By Pastor Anthony L. Scott
Writer and statesman Johann Wolfgang von Goethe once wrote, “that while mankind is always advancing, man always remains the same.” As I reflect on this episode between Jesus and his followers I believe I understand what he means. Here is a situation far removed from us in terms of time, but in terms of what transpires, quite familiar. We have here what might be labeled a first century version of “the rat race.”
Men competing with men. Human beings vying with other human beings for positions of preeminence. The dog-eat-dog struggle to get ahead. This is precisely the environment in which most of us are called to live out our existence.

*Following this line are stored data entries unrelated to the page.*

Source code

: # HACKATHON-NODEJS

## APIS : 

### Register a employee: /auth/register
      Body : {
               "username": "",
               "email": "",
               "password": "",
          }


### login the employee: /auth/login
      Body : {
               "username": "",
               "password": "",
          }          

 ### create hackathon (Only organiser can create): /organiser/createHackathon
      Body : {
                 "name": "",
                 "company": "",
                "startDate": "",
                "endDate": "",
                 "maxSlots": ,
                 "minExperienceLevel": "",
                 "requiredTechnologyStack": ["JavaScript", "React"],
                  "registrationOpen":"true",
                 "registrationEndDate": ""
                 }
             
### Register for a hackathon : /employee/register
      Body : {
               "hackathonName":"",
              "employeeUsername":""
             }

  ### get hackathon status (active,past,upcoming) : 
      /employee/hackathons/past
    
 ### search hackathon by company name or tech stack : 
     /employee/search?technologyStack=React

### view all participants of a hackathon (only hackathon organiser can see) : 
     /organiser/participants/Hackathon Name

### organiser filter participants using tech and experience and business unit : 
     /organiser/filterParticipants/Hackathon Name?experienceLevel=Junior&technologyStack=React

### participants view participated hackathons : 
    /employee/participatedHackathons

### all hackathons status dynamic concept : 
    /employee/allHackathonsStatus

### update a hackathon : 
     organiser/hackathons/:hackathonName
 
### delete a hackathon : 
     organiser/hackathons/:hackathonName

The greatest surprise is that Jesus did not condemn them for what they were discussing. He openly accepted their struggling as a very natural part of the human dream. Underneath the rat race is a universal yearning that gropes for fulfillment. It is a hunger for significance which is embedded in each of us. Who among us does not want to feel that his or her life amounts to something, or that that we have worth as a person? Again, Jesus acknowledges these instincts are part of our essential nature. What He does is approach their problem from a different angle. He focuses not on the need but on how they are trying to meet their need. The problem was not in their desire but in their method. They were attempting to meet a universal hunger with a wrong kind of significance.
A group of anthropologists once found natives in an Australian bush country. They found this isolated tribe in a severe condition of malnutrition. Their diet consisted exclusively of a kind of fruit that looked and tasted good but had no nutritional value. So, they were eating heartily, having their appetites satisfied while at the same time starving to death.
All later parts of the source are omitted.